Ответ может быть только один: трагедия доставляет наслаждение лишь тем, кто любят громкий шум. Если бы самому Гамлету, уже видевшему духа отца, пришлось присутствовать при представлении "Гамлета", он бы испытал мало радости. Он бы рыдал как безумный и, если бы все-таки не ушел из театра, то отнюдь не потому, что ему было бы приятно смотреть на представление.
Так что несомненно, Шекспир не задавался целью изобразить "тип". Теория "типов" придумана людьми, у которых нет охоты идти вслед за поэтом в ту область вечной тьмы, которая называется трагедией. Они хотят не понять, не изследовать трагедию, а п р е д у п р е д и т ь ее. Для них художественное произведение есть предлог для морализирования. Прочитавши Гамлета или Лира, они размышляют о том лишь, как бы так устроиться, чтобы в жизни было поменьше или даже совсем не было трагических столкновений, ибо — в этом они нисколько не сомневаются — трагические люди есть люди окончательно погибшие. Единственная польза, которую они могут принести — о пользе никогда у нас не забывают — это своим примером дать урок другим. Гамлет, например, слишком много думал — и додумался до того, что стал ни на что не способным. Смотрите на него, люди, и не давайте мысли слишком много воли, она вас заведет Бог знает куда.
Но попробуйте спросить критика, так уверенно рассуждающего о трагедии, был ли он когда-нибудь в тех областях, о которых говорит. Может быть, вопрос его сначала смутит. Но ненадолго. Он сошлется вам на "науку": наука запрещает человеку переходить за известную черту. Ну, а наука — "опыт всех времен" — разумеется, знает, что она говорит. Даже философия, т.е. наиболее полное выражение человеческой мудрости, держится пределов, указанных ей наукой: какие же еще возможны сомнения!
"Гамлет" — тип, и только как тип представляет интерес. Как человек — раз он попал в трагедию, уже не может нас занимать. Нужно прочитать ему снисходительное надгробное слово на тему: de mortuis aut nihil aut bene, и забыть о нем, или поместить его в "мировоззрение", куда сваливается и где догнивает всякий ненужный хлам. Вот, что значит в устах соеременников: Гамлет есть тип. А как блестяще написана статья Тургенева! Какими белоснежными кажутся те великие системы, которые послужили источником для размышлений Тургенева.
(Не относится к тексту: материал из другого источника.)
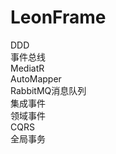 # LeonFrame
DDD<br/>
事件总线<br/>
MediatR<br/>
AutoMapper<br/>
RabbitMQ消息队列<br/>
集成事件<br/>
领域事件<br/>
CQRS<br/>
全局事务<br/>
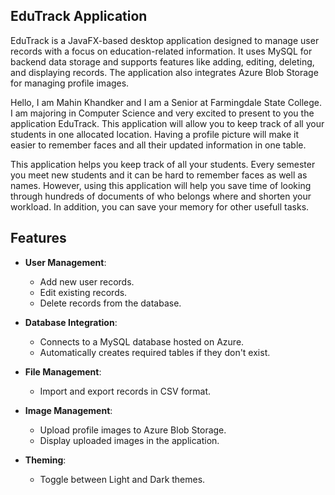 ## EduTrack Application

EduTrack is a JavaFX-based desktop application designed to manage user records with a focus on education-related information. It uses MySQL for backend data storage and supports features like adding, editing, deleting, and displaying records. The application also integrates Azure Blob Storage for managing profile images.

Hello, I am Mahin Khandker and I am a Senior at Farmingdale State College. I am majoring in Computer Science and very excited to present to you the application EduTrack. This application will allow you to keep track of all your students in one allocated location. Having a profile picture will make it easier to remember faces and all their updated information in one table.

This application helps you keep track of all your students. Every semester you meet new students and it can be hard to remember faces as well as names. However, using this application will help you save time of looking through hundreds of documents of who belongs where and shorten your workload. In addition, you can save your memory for other usefull tasks.


## Features

- **User Management**:
  - Add new user records.
  - Edit existing records.
  - Delete records from the database.

- **Database Integration**:
  - Connects to a MySQL database hosted on Azure.
  - Automatically creates required tables if they don't exist.

- **File Management**:
  - Import and export records in CSV format.

- **Image Management**:
  - Upload profile images to Azure Blob Storage.
  - Display uploaded images in the application.

- **Theming**:
  - Toggle between Light and Dark themes.


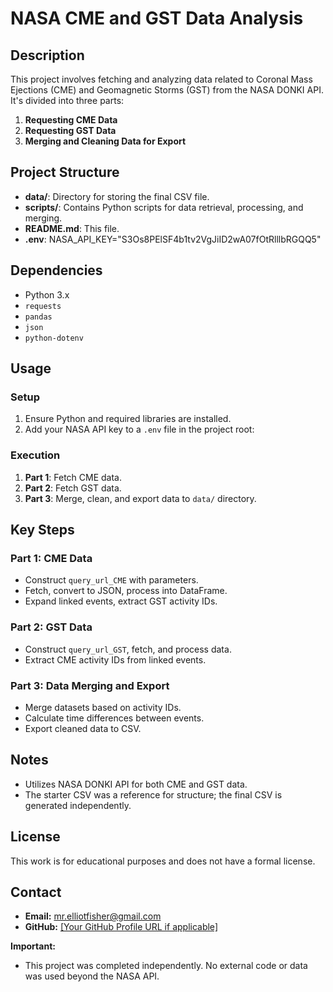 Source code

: # NASA CME and GST Data Analysis

## Description
This project involves fetching and analyzing data related to Coronal Mass Ejections (CME) and Geomagnetic Storms (GST) from the NASA DONKI API. It's divided into three parts:

1. **Requesting CME Data**
2. **Requesting GST Data**
3. **Merging and Cleaning Data for Export**

## Project Structure
- **data/**: Directory for storing the final CSV file.
- **scripts/**: Contains Python scripts for data retrieval, processing, and merging.
- **README.md**: This file.
- **.env**: NASA_API_KEY="S3Os8PElSF4b1tv2VgJiID2wA07fOtRlllbRGQQ5"

## Dependencies
- Python 3.x
- `requests`
- `pandas`
- `json`
- `python-dotenv`

## Usage

### Setup
1. Ensure Python and required libraries are installed.
2. Add your NASA API key to a `.env` file in the project root:


### Execution
1. **Part 1**: Fetch CME data.
2. **Part 2**: Fetch GST data.
3. **Part 3**: Merge, clean, and export data to `data/` directory.

## Key Steps

### Part 1: CME Data
- Construct `query_url_CME` with parameters.
- Fetch, convert to JSON, process into DataFrame.
- Expand linked events, extract GST activity IDs.

### Part 2: GST Data
- Construct `query_url_GST`, fetch, and process data.
- Extract CME activity IDs from linked events.

### Part 3: Data Merging and Export
- Merge datasets based on activity IDs.
- Calculate time differences between events.
- Export cleaned data to CSV.

## Notes
- Utilizes NASA DONKI API for both CME and GST data.
- The starter CSV was a reference for structure; the final CSV is generated independently.

## License
This work is for educational purposes and does not have a formal license.

## Contact
- **Email:** mr.elliotfisher@gmail.com
- **GitHub:** [\[Your GitHub Profile URL if applicable\]](https://github.com/Mdfish9299/data-sourcing-challenge.git)

**Important:** 
- This project was completed independently. No external code or data was used beyond the NASA API.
Дон-Кихот, разумеется, тоже тип. Правда, на этот раз Тургенев ближе к истине. У Сервантеса не было шекспировской задачи. У него главное действующее лицо — только предлог для описания занимательных сцен. Дон-Кихот, действительно, не живое лицо и, если угодно, в нем можно видеть "идею". Но оттого-то его и нельзя сравнивать с Гамлетом. Дон-Кихота бьют, и как бьют! А вместе с тем все, даже дети, смеются, читая описания его злоключений. Все понимают, что эти побои — "не на самом деле", и придуманы автором для развлечения публики. Тургенев, однако, находят возможным видеть в дон-Кихоте "борца за правду" и считает полученные им побои реальными. И тем не менее, ему кажется, что в этом нет ничего дурного... "Без этих побоев... он показался бы не в своем истинном свете, но как-то холодно и надменно, что противоречило бы его характеру. Мы сейчас сказали, что во второй части его уже не бьют; но в самом ее конце после решительного поражения дон-Кихота рыцарем светлого месяца, переодетым бакалавром, после его отречения от рыцарства, незадолго до его смерти стадо свиней топчет его ногами. Нам однажды довелось услышать укоры Сервантесу — зачем он это написал, как бы повторяя старые, уже брошенные шутки; но и тут Сервантесом руководил инстинкт гения — и в самом этом безобразном приключении лежит глубокий смысл. Попирание свинными ногами встречается всегда в жизни дон-Кихотов, именно перед ее концом; это последняя дань, которую они должны заплатить грубой случайности, равнодушному, дерзкому непониманию...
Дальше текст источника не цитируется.